Patients with early-stage breast cancer and those who are diagnosed with locally advanced breast cancer are often treated with a combination of pre-operative therapy, surgical removal of the tumor, and post-operative therapy. However, many patients are over-treated because the field has lacked effective biomarkers that can detect minimal residual disease, which refers to the very small number of cancer cells that might remain in the body during or after phases of cancer treatment. Detecting residual disease requires highly sensitive laboratory methods, and Division of Surgical Oncology Associate Professor Dr. Muhammed Murtaza recently developed a new test called Structural Variant Enrichment and Normalization, or SVEN, to improve its detection. Now, with a new three-year, $1 million Cooperative Award (UH3) from the National Cancer Institute, Murtaza and his team will be validating SVEN in a large sample of patients with breast cancer.
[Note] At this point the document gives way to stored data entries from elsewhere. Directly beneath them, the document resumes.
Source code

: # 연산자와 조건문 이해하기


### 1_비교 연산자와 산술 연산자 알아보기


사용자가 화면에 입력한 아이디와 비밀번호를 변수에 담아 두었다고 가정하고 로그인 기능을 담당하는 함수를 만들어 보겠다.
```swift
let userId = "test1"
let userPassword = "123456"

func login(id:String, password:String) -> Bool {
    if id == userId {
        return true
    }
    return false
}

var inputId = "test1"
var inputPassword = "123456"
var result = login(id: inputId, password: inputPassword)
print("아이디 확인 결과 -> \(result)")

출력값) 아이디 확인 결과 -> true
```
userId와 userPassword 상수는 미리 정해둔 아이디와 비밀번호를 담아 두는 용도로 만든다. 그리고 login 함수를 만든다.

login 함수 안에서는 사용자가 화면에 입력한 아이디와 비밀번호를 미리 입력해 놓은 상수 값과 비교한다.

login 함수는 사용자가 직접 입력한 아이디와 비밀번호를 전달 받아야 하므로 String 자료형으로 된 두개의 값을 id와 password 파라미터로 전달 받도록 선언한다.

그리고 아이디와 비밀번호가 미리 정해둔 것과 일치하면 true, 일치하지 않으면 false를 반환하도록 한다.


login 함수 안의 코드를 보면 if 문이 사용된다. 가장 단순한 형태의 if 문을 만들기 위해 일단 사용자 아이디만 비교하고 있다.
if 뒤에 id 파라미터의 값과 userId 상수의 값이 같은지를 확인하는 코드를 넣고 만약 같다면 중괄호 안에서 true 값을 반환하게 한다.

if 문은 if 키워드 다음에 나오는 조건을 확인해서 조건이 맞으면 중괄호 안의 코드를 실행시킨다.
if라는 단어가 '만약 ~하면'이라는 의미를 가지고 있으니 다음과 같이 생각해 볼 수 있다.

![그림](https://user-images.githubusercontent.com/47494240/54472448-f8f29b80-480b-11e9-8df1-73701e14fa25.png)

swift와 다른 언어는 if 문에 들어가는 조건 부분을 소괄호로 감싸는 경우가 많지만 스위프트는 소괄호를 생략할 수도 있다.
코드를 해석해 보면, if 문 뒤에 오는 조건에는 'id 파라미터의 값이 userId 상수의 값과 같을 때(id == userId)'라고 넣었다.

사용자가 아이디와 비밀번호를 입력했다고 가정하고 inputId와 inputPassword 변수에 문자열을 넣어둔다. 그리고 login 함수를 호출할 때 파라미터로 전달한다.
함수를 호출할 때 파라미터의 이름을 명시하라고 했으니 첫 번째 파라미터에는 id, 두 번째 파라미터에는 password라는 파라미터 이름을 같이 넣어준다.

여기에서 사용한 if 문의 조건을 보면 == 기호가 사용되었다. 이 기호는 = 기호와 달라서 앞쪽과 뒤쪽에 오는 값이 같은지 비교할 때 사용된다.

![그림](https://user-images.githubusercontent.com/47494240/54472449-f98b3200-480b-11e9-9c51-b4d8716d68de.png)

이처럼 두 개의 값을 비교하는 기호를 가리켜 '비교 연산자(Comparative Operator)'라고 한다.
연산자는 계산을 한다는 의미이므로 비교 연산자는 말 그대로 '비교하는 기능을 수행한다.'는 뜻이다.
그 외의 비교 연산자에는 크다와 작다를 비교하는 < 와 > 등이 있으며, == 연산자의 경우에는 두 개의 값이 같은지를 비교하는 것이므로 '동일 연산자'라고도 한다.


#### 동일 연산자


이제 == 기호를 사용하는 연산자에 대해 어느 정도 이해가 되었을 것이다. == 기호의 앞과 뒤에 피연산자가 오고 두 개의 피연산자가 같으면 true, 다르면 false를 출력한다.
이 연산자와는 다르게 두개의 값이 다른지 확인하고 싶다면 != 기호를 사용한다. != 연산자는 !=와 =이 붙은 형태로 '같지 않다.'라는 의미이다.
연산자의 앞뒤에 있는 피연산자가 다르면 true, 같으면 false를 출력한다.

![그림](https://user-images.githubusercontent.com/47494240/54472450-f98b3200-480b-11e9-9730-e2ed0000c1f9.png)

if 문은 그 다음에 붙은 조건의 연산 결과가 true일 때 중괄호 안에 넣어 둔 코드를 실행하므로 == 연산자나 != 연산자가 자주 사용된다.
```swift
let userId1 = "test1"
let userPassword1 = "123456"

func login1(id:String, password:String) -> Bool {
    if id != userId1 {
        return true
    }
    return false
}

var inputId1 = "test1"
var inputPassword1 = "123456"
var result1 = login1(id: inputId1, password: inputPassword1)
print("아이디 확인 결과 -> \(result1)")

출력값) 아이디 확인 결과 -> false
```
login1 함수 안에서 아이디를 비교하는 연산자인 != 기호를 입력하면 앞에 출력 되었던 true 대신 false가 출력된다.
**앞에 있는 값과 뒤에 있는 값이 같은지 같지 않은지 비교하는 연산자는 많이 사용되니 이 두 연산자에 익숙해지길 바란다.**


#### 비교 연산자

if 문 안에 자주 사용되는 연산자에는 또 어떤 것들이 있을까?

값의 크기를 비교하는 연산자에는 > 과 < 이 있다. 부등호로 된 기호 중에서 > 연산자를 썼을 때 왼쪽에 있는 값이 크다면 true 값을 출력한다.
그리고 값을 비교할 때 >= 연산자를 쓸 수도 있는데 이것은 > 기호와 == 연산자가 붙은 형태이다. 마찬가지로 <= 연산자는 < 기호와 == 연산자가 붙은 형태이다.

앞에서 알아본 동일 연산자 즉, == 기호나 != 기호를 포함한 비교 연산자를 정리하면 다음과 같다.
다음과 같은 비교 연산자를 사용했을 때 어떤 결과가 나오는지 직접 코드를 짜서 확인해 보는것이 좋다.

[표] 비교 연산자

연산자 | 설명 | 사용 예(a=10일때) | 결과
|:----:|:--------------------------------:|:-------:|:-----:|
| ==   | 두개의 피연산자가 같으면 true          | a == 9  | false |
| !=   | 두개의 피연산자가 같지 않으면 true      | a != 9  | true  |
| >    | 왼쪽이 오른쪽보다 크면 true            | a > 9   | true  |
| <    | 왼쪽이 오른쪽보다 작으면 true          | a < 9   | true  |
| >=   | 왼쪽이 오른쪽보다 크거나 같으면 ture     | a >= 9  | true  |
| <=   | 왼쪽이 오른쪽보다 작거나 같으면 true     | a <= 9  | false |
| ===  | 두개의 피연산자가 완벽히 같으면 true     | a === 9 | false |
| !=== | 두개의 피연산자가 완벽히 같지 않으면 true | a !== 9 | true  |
“Our goal is to be able to tailor treatment plans to meet the needs of the individual patient at each step of their treatment,” explained Murtaza. “For example, if we can confidently rule out any indication of residual cancer after surgical removal of a tumor, then that patient could be spared post-operative chemotherapy and/or radiation without compromising their long-term outcomes. Similarly, if there is no evidence of residual tumor after pre-surgical therapy, it may become safe to omit surgery or limit its scope. To provide each patient with just the right extent of treatment while preserving and improving outcomes, clinicians require tests that can accurately detect residual disease.”
SVEN uses a novel approach to detect circulating tumor DNA (ctDNA), which is genetic material from a tumor that is present in the bloodstream and which serves as a biomarker for residual disease. When a patient is treated for cancer, the amount of ctDNA can drop to low enough levels that current tests fail to identify it. Thus, when Murtaza’s team developed SVEN, they knew it had to be sensitive enough to detect even very low levels of cancer DNA. It also had to be able to distinguish between DNA from cancer cells and DNA from normal cells. To address this, SVEN first identifies DNA alterations that are unique to each patient’s cancer. Once this test is designed for each patient, blood samples can then be collected and tested to find any evidence of these unique alterations over the course of the patient’s treatment.
“To mimic what we might find in blood samples from cancer patients, we tested accuracy of SVEN using DNA from cell lines and prepared mixtures with trace amounts of cancer DNA. In these experiments, our results suggest that SVEN can accurately predict if a sample is free of cancer DNA,” said Murtaza. In addition, the team found that SVEN was able to detect cancer DNA even when it was present in trace amounts against a large background of DNA from normal cells.
Working with collaborators at UW Health and the Mayo Clinic in Arizona, the research team will now be expanding testing of SVEN to confirm these preliminary findings in a much larger samples of patients. They plan to collect blood samples from over 200 patients with early and locally advanced breast cancer before they begin any treatment and as they progress through their treatment in order to test SVEN’s ability to detect changing ctDNA levels at various stages of treatment.
“Once we’ve validated the identified clinically relevant thresholds for changes in ctDNA levels and established the ctDNA threshold that is relevant for prognosis after surgery, we can then design a clinical trial to evaluate if treatment plans that are optimized based on changes in ctDNA levels can maintain or even improve patient outcomes,” said Murtaza.